### Your task
If a line below contains the string "measurements", return that line.

(Stored items)
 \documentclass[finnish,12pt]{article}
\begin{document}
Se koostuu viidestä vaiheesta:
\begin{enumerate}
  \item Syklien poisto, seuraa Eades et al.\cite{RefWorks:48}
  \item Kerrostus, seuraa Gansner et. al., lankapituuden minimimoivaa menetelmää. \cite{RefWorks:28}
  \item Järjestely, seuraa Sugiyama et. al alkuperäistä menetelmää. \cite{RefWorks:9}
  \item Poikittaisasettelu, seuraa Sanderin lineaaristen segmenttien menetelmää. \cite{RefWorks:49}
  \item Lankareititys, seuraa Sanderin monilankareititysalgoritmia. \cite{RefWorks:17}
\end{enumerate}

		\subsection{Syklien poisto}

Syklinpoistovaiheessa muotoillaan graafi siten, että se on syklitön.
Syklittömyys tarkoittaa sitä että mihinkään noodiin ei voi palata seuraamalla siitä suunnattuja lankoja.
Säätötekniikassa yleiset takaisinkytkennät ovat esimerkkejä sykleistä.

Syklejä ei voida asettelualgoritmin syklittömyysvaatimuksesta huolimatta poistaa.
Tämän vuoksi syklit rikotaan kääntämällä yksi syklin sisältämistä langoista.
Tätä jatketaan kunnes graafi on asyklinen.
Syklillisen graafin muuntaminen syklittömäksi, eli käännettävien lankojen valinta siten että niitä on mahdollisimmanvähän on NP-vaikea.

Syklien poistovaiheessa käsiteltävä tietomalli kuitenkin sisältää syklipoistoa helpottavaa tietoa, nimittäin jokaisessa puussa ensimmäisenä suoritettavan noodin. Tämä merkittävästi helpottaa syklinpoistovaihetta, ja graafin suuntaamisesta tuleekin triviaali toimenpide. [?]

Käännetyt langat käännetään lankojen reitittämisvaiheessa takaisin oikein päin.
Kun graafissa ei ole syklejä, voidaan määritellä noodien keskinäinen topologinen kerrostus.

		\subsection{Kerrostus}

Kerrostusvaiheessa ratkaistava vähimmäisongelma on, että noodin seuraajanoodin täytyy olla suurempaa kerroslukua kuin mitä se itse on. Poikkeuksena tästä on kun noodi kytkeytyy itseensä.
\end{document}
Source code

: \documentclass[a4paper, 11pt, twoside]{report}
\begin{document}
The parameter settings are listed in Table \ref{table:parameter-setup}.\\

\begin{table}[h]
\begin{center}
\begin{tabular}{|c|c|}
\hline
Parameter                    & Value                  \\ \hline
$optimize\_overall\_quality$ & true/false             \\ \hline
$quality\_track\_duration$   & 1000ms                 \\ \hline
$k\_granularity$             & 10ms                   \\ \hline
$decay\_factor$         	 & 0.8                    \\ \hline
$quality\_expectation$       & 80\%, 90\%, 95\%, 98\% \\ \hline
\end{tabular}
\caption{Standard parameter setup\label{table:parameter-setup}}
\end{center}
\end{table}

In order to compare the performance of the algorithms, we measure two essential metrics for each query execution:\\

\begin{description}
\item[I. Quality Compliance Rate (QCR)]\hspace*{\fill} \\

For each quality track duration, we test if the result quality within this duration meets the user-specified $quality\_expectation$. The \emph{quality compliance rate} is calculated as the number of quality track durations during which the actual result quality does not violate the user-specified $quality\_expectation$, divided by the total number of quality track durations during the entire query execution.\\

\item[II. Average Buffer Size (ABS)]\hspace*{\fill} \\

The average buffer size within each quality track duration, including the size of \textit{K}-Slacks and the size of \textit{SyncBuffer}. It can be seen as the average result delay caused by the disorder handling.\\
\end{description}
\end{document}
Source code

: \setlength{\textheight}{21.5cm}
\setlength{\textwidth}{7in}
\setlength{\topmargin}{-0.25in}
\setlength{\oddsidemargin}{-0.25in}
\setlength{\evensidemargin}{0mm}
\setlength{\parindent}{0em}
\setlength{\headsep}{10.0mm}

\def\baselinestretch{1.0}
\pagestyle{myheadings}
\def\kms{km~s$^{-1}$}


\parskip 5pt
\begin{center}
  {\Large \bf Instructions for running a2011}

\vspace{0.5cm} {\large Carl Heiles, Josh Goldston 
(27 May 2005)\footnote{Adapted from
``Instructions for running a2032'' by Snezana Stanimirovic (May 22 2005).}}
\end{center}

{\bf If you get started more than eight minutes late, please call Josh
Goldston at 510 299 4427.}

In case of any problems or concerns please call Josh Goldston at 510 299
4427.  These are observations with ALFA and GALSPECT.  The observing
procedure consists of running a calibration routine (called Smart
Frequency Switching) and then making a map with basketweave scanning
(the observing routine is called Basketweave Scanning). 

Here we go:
* * *
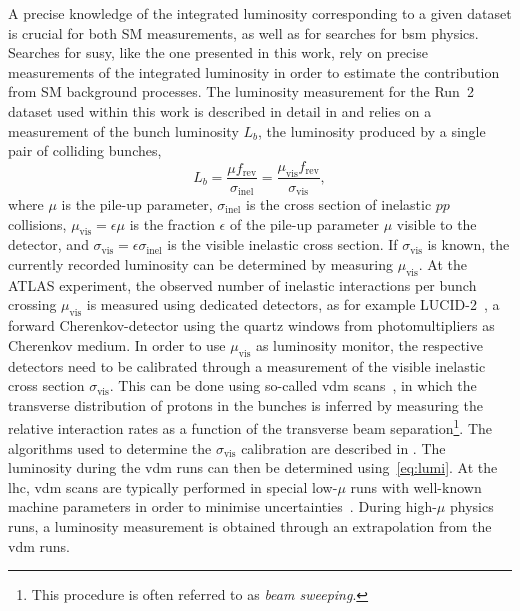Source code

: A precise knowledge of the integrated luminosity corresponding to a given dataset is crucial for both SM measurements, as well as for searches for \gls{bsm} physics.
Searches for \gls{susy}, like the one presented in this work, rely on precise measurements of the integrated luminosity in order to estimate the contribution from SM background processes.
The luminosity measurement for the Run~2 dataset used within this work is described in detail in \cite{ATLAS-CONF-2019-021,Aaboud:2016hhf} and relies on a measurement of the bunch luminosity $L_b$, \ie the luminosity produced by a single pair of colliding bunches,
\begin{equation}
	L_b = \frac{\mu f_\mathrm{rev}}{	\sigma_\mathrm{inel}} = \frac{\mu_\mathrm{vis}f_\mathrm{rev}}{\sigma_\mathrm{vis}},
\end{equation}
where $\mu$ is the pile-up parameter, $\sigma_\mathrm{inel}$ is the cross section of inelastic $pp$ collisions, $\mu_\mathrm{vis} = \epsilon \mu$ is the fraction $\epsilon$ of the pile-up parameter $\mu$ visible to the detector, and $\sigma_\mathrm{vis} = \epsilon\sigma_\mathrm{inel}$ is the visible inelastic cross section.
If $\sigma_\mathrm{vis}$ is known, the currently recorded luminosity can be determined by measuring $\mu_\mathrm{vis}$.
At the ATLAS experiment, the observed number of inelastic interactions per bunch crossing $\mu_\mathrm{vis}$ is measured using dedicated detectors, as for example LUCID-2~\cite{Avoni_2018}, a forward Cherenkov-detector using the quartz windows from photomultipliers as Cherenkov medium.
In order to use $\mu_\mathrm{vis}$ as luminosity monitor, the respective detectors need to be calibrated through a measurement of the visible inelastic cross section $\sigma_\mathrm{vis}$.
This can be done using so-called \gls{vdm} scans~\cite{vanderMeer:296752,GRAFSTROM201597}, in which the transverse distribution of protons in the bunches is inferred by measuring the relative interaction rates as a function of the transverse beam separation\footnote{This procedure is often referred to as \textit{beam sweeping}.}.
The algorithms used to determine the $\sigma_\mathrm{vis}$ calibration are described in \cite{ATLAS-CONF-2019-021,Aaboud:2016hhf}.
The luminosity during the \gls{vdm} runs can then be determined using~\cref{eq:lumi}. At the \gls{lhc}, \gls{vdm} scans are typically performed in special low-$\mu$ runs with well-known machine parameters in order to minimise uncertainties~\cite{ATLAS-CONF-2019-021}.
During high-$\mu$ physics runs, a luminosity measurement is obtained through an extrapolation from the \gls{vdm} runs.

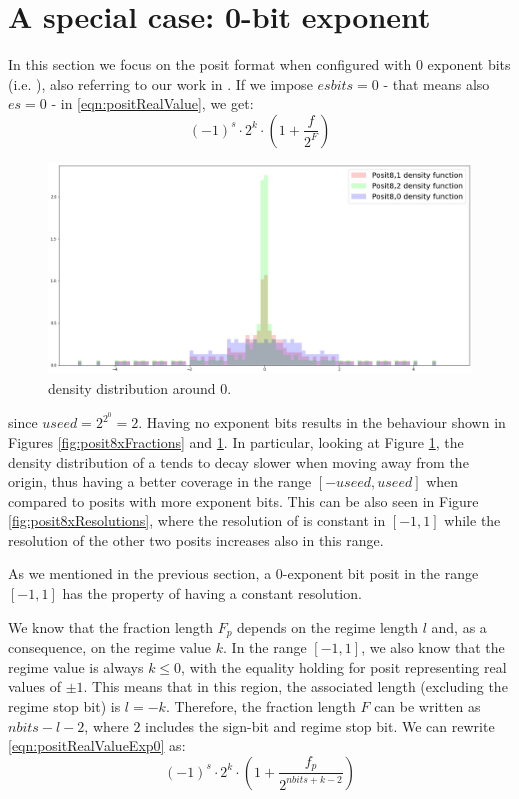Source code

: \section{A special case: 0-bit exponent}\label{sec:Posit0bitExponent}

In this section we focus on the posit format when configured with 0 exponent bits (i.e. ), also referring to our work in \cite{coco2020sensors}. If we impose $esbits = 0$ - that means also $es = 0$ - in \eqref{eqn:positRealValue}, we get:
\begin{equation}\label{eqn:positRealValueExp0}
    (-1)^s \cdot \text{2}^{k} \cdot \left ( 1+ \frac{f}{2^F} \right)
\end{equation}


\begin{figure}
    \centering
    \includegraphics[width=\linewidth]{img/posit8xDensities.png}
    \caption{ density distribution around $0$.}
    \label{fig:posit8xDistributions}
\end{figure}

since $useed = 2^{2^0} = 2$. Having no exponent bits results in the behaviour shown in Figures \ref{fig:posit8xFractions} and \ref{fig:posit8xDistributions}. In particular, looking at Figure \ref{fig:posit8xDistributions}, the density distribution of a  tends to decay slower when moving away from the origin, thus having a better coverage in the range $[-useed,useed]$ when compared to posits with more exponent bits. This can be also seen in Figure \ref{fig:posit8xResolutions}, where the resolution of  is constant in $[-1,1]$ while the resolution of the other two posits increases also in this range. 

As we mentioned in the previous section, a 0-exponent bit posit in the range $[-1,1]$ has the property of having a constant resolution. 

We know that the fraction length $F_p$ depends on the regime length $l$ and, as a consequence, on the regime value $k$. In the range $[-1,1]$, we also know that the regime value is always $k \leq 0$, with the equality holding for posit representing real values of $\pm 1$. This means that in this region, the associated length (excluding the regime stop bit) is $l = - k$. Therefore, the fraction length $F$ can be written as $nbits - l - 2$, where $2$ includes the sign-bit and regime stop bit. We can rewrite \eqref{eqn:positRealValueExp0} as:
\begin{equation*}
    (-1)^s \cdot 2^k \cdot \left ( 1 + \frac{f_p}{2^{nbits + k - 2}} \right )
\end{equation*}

### Solution to this exercise
: A precise knowledge of the integrated luminosity corresponding to a given dataset is crucial for both SM measurements, as well as for searches for \gls{bsm} physics.
Searches for \gls{susy}, like the one presented in this work, rely on precise measurements of the integrated luminosity in order to estimate the contribution from SM background processes.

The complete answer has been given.